A Philosophical Guide

Princeton University Press
Samir Chopra
Buy Book

How philosophy can teach us to be less anxious about being anxious by understanding that it’s an essential part of being human.

Today, anxiety is usually thought of as a pathology, the most diagnosed and medicated of all psychological disorders. But anxiety isn’t always or only a medical condition. Indeed, many philosophers argue that anxiety is a normal, even essential, part of being human, and that coming to terms with this fact is potentially transformative, allowing us to live more meaningful lives by giving us a richer understanding of ourselves. In Anxiety, Samir Chopra explores valuable insights about anxiety offered by ancient and modern philosophies — Buddhism, existentialism, psychoanalysis, and critical theory. Blending memoir and philosophy, he also tells how serious anxiety has affected his own life — and how philosophy has helped him cope with it.

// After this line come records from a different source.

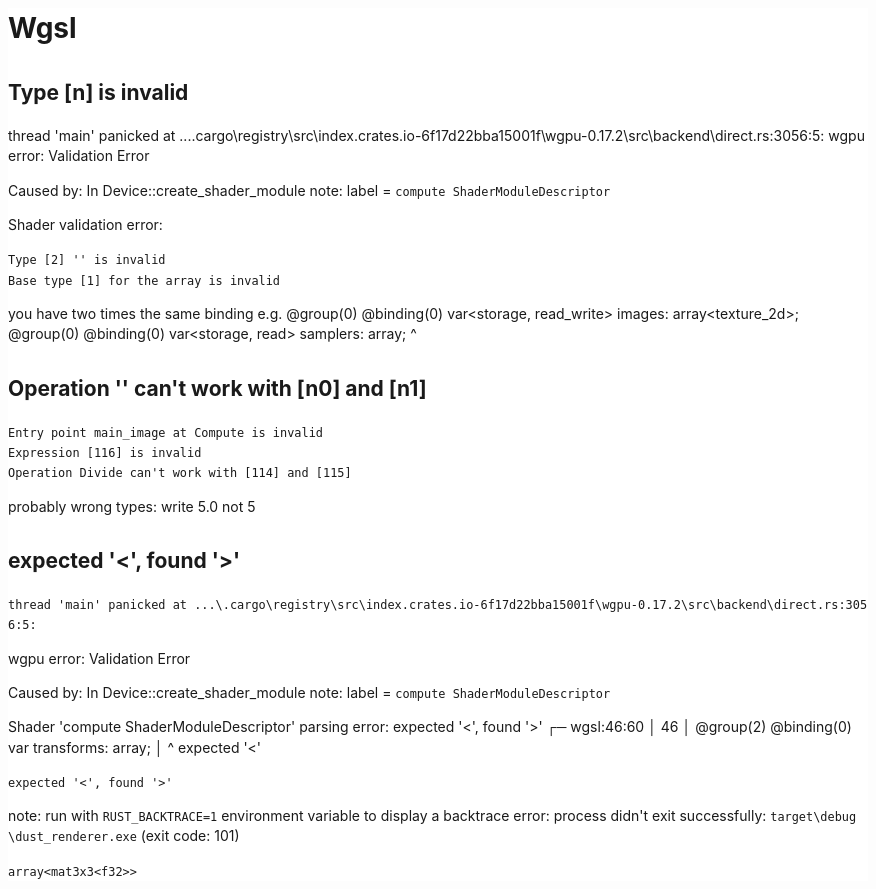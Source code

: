 # Wgsl

## Type [n] is invalid

thread 'main' panicked at ....cargo\registry\src\index.crates.io-6f17d22bba15001f\wgpu-0.17.2\src\backend\direct.rs:3056:5:
wgpu error: Validation Error

Caused by:
    In Device::create_shader_module
      note: label = `compute ShaderModuleDescriptor`

Shader validation error:


    Type [2] '' is invalid
    Base type [1] for the array is invalid

you have two times the same binding e.g.
@group(0) @binding(0) var<storage, read_write> images: array<texture_2d<f32>>;
@group(0) @binding(0) var<storage, read> samplers: array<sampler>;
                   ^

## Operation '' can't work with [n0] and [n1]
    Entry point main_image at Compute is invalid
    Expression [116] is invalid
    Operation Divide can't work with [114] and [115]

probably wrong types: write 5.0 not 5

## expected '<', found '>'
    thread 'main' panicked at ...\.cargo\registry\src\index.crates.io-6f17d22bba15001f\wgpu-0.17.2\src\backend\direct.rs:3056:5:
wgpu error: Validation Error

Caused by:
    In Device::create_shader_module
      note: label = `compute ShaderModuleDescriptor`

Shader 'compute ShaderModuleDescriptor' parsing error: expected '<', found '>'
   ┌─ wgsl:46:60
   │
46 │ @group(2) @binding(0) var<storage> transforms: array<mat3x3>;
   │                                                            ^ expected '<'


    expected '<', found '>'


note: run with `RUST_BACKTRACE=1` environment variable to display a backtrace
error: process didn't exit successfully: `target\debug\dust_renderer.exe` (exit code: 101)
```wgsl
array<mat3x3<f32>>
```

Chopra shows that many philosophers—including the Buddha, Kierkegaard, Nietzsche, Freud, and Heidegger — have viewed anxiety as an inevitable human response to existence: to be is to be anxious. Drawing on Karl Marx and Herbert Marcuse, Chopra examines how poverty and other material conditions can make anxiety worse, but he emphasizes that not even the rich can escape it. Nor can the medicated. Inseparable from the human condition, anxiety is indispensable for grasping it. Philosophy may not be able to cure anxiety but, by leading us to greater self-knowledge and self-acceptance, it may be able to make us less anxious about being anxious.

Personal, poignant, and hopeful, Anxiety is a book for anyone who is curious about rethinking anxiety and learning why it might be a source not only of suffering but of insight.

Contributor Bio

Samir Chopra is a philosophical counselor and professor emeritus of philosophy at Brooklyn College and the Graduate Center of the City University of New York. He is the author and coauthor of many books, including Shyam Benegal: Philosopher and Filmmaker, A Legal Theory for Autonomous Artificial Agents, and Eye on Cricket: Reflections on the Great Game. His essays have appeared in the Nation, the Los Angeles Review of Books, Aeon, Psyche, and other publications.